PROTEIN-SYNTHESIS INHIBITION INDUCES CYTORESISTANCE IN CULTURED HUMAN PROXIMAL TUBULAR (HK-2) CELLS

After sublethal injury, proximal tubular cells acquire resistance to further attack. This study evaluated whether this could be a possible consequence of decreased protein synthesis, a potential correlate of cell damage. To this end, cultured human proximal tubular cells (HK-2) were subjected to 0-24 h of protein synthesis inhibition (>98%), either by adding protein synthesis inhibitors [cycloheximide (CH) or verrucarin A] or by inducing sublethal ATP depletion (antimycin A + 2-deoxyglucose). After 24 h of these treatments, significant resistance to Ca2+ ionophore/ATP depletion-induced attack was noted (assessed by vital dye exclusion, compared with normal cells).

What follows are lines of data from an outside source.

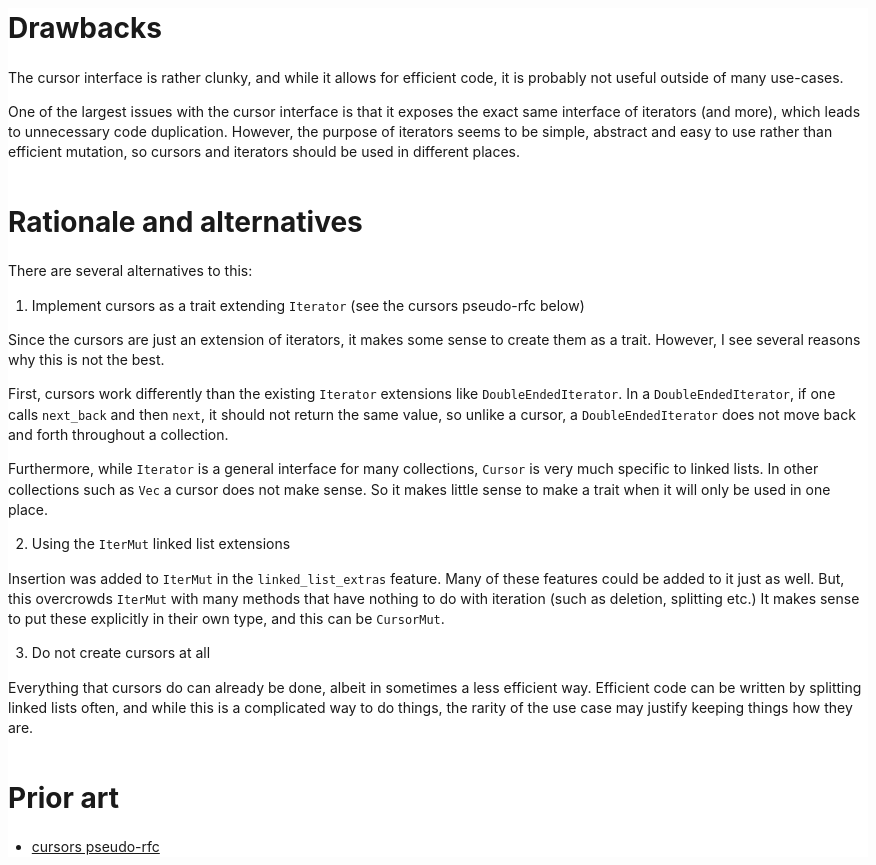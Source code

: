 # Drawbacks
[drawbacks]: #drawbacks

The cursor interface is rather clunky, and while it allows for efficient code,
it is probably not useful outside of many use-cases.

One of the largest issues with the cursor interface is that it exposes the exact
same interface of iterators (and more), which leads to unnecessary code
duplication.
However, the purpose of iterators seems to be simple, abstract and easy to use
rather than efficient mutation, so cursors and iterators should be used
in different places.

# Rationale and alternatives
[rationale-and-alternatives]: #rationale-and-alternatives

There are several alternatives to this:

1. Implement cursors as a trait extending `Iterator` (see the cursors
pseudo-rfc below)

Since the cursors are just an extension of iterators, it makes some sense to
create them as a trait. However, I see several reasons why this is not the best.

First, cursors work differently than the existing `Iterator` extensions like
`DoubleEndedIterator`. In a `DoubleEndedIterator`, if one calls `next_back` and
then `next`, it should not return the same value, so unlike a cursor, a
`DoubleEndedIterator` does not move back and forth throughout a collection.

Furthermore, while `Iterator` is a general interface for many collections,
`Cursor` is very much specific to linked lists. In other collections such as
`Vec` a cursor does not make sense. So it makes little sense to make a trait
when it will only be used in one place.

2. Using the `IterMut` linked list extensions

Insertion was added to `IterMut` in the `linked_list_extras` feature. Many of
these features could be added to it just as well. But, this overcrowds `IterMut`
with many methods that have nothing to do with iteration (such as deletion,
splitting etc.)
It makes sense to put these explicitly in their own type, and this can be
`CursorMut`.

3. Do not create cursors at all

Everything that cursors do can already be done, albeit in sometimes a less
efficient way. Efficient code can be written by splitting linked lists often,
and while this is a complicated way to do things, the rarity of the use case may
justify keeping things how they are.

# Prior art
[prior-art]: #prior-art

- [cursors pseudo-rfc](https://internals.rust-lang.org/t/pseudo-rfc-cursors-reversible-iterators/386/18)


[summary]: #summary
[motivation]: #motivation
[guide-level-explanation]: #guide-level-explanation
[reference-level-explanation]: #reference-level-explanation
[unresolved-questions]: #unresolved-questions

That less than or equal to 6 h of protein synthesis inhibition caused no cytoresistance implied the importance of evolving protein depletion rather than nonspecific drug effects or protein synthesis inhibition per se. CH plus ATP depletion did not induce additive benefits, suggesting a common mechanism. Cytoresistance was dissociated from the extent of free Ca2+ loading and ATP depletion but was associated with a decrease in membrane deacylation. CH removal promptly restored protein synthesis and cytoresistance was lost; conversely, ATP recovery did not restore protein synthesis and cytoresistance persisted. The emergence of cytoresistance correlated with the disappearance/dephosphorylation of an unidentified 130-kDa tyrosine-phosphorylated protein/protein complex (denoted pp-130). The functional significance of this change was suggested by the fact that tyrosine phosphatase inhibition with orthovanadate maintained pp-130 expression and prevented the cytoresistant state. We conclude that protein synthesis inhibition in HK-2 cells can induce a cytoresistant state. Suppression in phospholipase activity and altered tyrosine phosphorylation events may have functional significance in this regard.